La ciencia es clara: el oído de los animales es más sensible que el de los humanos, lo que hace que los estruendos de la pólvora produzcan pánico, taquicardia, ansiedad, intentos de huida y desorientación. En estudios con mascotas y en datos recopilados a nivel internacional, se ha encontrado que entre 30 % y 60 % de las mascotas se escapan o se pierden en fechas con uso intenso de fuegos artificiales, y que el número de animales encontrados en refugios o reportados como perdidos crece significativamente en temporadas festivas.

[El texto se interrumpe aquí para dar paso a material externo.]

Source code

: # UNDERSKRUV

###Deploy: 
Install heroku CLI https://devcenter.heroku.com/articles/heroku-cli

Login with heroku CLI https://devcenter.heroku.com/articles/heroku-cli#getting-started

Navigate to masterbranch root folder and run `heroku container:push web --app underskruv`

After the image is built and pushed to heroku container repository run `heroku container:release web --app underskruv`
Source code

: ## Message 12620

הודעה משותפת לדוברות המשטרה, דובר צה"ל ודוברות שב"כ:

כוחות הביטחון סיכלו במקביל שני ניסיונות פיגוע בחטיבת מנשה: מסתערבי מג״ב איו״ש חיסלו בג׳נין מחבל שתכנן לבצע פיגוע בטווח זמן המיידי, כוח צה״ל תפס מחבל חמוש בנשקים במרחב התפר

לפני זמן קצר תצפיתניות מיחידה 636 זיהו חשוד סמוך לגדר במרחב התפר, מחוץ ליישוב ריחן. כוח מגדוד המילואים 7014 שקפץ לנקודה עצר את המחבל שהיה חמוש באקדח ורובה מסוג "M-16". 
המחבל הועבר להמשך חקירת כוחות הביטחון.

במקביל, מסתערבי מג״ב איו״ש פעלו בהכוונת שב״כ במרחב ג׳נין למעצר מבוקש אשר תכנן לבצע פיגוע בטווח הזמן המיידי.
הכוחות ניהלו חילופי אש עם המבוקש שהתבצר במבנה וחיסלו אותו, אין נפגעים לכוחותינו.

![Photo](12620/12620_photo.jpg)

En Pasto, esta situación ha motivado programas municipales y campañas como “Pasto Mejor Sin Pólvora”, que no solo buscan resguardar la salud humana, sino también proteger el entorno y a los animales que conviven con nosotros. La Alcaldía ha impulsado acciones pedagógicas para reducir el uso de pólvora y prevenir daños, conscientes de que el impacto en mascotas quienes no pueden elegir ni comprender lo que ocurre es uno de los efectos más silenciosos y dolorosos de las festividades.

Expertos en comportamiento animal insisten en que el mejor regalo que una familia puede dar a su perro o gato en estas fechas no son las luces que explotan, sino seguridad, tranquilidad y protección frente a estímulos que les generan miedo y confusión. Las mascotas hacen parte de nuestra comunidad y su bienestar es también un reflejo de nuestro respeto por la vida.